I think that the game was well-served to receive its nominations in the Best Original Song category, even though my favorite song from the game ("Cara Mia Addio", the Turret Opera) was not nominated.
The Batman: Arkham City score I found rather forgettable also. I specifically took the time to listen to it when I saw the number of licensed tracks on the album, and wondered if they were featured in the game itself (they are not...?) but I'm not sure I gave the score a fair shake.
Deus Ex is HIGHLY listenable, and may have ended up as my favorite (and most listened to!) musical score of the year. As a soft electronic composition, it's evocative of Vangelis but with a darker stilt. I think it represents a great update to the original Deus Ex score, maintaining the feel of the universe but giving us some new and interesting melodies and progressions that can stick in your head, even if they're not always "hummable." It's a really great stand-alone listening experience, which I think counts for a lot.
As for Bastion, the VGA winner, I will say that it was NOT my favorite score of the year. Like Portal, I think it was best represented in the Best Original Song category. But, one thing that I believe Bastion had going for it, musically, is that it was extremely different from anything else I can recall in 2011. Not many games go for the sad, bluesy, campfire-hobo-storytelling vibe of Bastion... and I suspect that's what won the day for it. I wouldn't have voted that way, but I can definitely see it. If you stand out, people will take notice.

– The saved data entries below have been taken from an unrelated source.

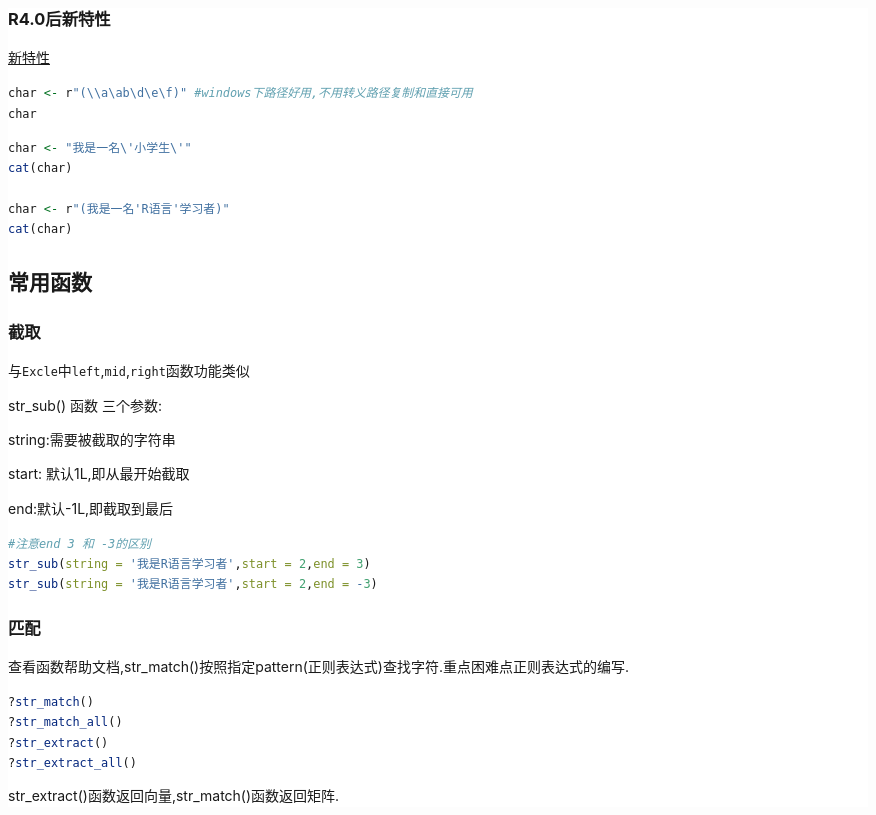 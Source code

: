 
### R4.0后新特性

[新特性](https://www.r-bloggers.com/4-for-4-0-0-four-useful-new-features-in-r-4-0-0/)



```r
char <- r"(\\a\ab\d\e\f)" #windows下路径好用,不用转义路径复制和直接可用
char
```


```r
char <- "我是一名\'小学生\'" 
cat(char)

char <- r"(我是一名'R语言'学习者)"
cat(char)
```



## 常用函数


### 截取

与`Excle`中`left`,`mid`,`right`函数功能类似

str_sub() 函数 三个参数:

string:需要被截取的字符串

start: 默认1L,即从最开始截取

end:默认-1L,即截取到最后



```r
#注意end 3 和 -3的区别
str_sub(string = '我是R语言学习者',start = 2,end = 3)
str_sub(string = '我是R语言学习者',start = 2,end = -3)
```



### 匹配

查看函数帮助文档,str_match()按照指定pattern(正则表达式)查找字符.重点困难点正则表达式的编写.


```r
?str_match()
?str_match_all()
?str_extract()
?str_extract_all()
```

str_extract()函数返回向量,str_match()函数返回矩阵.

I didn't get a chance to listen to Salchow's work on Resistance 3. The album isn't available and I didn't play the game. :-( The score for R2 doesn't jump to mind, so I have to beg off with "no comment" on that one.
I did re-listen to the Dead Space 2 score last night, when I saw this post. It certainly has variety, and there's a lot going on technically with it. I'll probably always remember the Top Score Podcast interview with Jason Graves last season, where he explained how the musical components dynamically fit together... when folks mourn the death of dynamic musical experiences with iMuse, I will always be able to point to Jason's work and let them know that dynamic music is not dead.
As a listening experience, Dead Space 2 doesn't speak to me in the way something like Deus Ex or even Bastion does, but it seems to me a great technical achievement in music that doesn't get the recognition it deserves.
Another score that was widely overlooked, but that you may appreciate, Emily, is the score for SOCOM 4, by Bear McCreary. Sophia Tong (formerly of Gamespot, now at GamesRadar) pointed this out, and I wholeheartedly agree, and recommend that everyone check it out.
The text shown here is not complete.